Schon seit rund 2000 Jahren waren in Ostasien etwa die heilenden Kräfte des Sanddorns (Bild) bekannt. In Europa tauchte er als Heilmittel erst in den Kräuterbüchern des Mittelalters auf. Die Früchte sind gesund, enthalten sie doch viele Vitamine, Spurenelemente und andere bioaktive Stoffe. Der Sanddorn erreicht als Strauch eine Höhe von drei bis fünf Metern, seine Zweige sind mit schmalen, silbrigen Blättern bewachsen. Aus den kleinen Blüten entwickeln sich leuchtend orangefarbene Früchte, die ab September geerntet werden können. Sie verbleiben bis in den Winter hinein fest am Geäst und verströmen einen angenehmen Duft. Aus Sanddornbeeren lassen sich Nektar, Fruchtsoße, Marmelade, Gelee oder Likör zubereiten.

Eine weitere Köstlichkeit der heimischen Küche sind Hagebutten, die Früchte der Wildrosen. Sie werden selten in kultivierter Form angebaut. Wildrosen stehen aber auf der Hitliste der Futtersträucher für Insekten und Vögel ganz oben.
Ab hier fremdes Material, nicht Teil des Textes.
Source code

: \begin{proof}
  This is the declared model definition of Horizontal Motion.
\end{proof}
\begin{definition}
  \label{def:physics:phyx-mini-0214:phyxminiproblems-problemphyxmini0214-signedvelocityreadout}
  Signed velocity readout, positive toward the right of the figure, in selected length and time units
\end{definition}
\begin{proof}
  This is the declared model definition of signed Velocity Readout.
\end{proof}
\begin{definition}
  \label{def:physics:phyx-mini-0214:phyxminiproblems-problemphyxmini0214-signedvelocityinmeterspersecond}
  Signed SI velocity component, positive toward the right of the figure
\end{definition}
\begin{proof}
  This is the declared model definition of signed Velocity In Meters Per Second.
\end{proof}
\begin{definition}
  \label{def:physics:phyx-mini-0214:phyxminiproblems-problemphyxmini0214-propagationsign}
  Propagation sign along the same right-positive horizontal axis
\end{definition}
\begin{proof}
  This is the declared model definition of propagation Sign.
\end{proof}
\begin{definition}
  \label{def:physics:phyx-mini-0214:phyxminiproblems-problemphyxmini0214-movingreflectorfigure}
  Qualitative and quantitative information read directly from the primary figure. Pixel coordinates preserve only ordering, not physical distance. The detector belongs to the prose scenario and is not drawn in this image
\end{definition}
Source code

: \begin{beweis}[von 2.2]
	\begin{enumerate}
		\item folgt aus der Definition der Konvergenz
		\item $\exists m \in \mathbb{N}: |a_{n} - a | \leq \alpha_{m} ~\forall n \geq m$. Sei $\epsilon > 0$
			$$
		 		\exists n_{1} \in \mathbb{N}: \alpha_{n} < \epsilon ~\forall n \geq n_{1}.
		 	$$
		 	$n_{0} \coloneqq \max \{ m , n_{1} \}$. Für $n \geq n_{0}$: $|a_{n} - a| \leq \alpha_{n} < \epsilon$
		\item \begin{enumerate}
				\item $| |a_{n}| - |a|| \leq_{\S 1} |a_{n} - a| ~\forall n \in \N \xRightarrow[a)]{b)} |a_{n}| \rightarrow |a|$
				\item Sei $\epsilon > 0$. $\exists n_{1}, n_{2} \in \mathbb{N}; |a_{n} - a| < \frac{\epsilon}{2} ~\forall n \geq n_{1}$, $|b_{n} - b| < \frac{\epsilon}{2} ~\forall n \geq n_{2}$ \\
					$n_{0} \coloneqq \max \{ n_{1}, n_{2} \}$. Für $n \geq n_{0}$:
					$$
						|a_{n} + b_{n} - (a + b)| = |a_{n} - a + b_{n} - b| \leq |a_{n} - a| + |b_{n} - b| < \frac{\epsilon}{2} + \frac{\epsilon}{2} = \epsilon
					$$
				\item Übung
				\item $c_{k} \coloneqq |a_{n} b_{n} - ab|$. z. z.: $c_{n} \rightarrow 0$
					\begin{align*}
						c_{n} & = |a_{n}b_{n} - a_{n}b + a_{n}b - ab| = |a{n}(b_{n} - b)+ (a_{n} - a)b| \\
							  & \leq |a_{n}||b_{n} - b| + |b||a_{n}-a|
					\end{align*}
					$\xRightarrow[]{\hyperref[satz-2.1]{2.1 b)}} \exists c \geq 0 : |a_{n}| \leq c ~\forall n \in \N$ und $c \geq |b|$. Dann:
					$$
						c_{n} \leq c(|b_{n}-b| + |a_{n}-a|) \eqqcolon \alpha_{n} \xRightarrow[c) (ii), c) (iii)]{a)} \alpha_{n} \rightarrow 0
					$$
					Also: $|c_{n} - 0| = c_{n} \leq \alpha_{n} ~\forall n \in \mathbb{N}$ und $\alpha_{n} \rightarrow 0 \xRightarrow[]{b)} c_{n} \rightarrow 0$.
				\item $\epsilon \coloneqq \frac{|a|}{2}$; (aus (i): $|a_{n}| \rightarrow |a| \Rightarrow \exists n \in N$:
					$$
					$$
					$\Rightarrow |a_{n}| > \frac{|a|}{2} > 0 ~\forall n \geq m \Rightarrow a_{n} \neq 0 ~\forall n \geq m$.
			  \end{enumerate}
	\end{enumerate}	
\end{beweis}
Am bekanntesten sind Hundsrose und Apfelrose. Ab Juli entwickeln sich neben den Blüten leuchtend rote Hagebutten. Sie sind so ergiebig im Fruchtfleisch, dass sie gut zu Mark verarbeitet werden können. Hagebutten geben Desserts, Fruchtsaucen und Kuchen sowie der pikanten Küche mit Wild den letzten Schliff.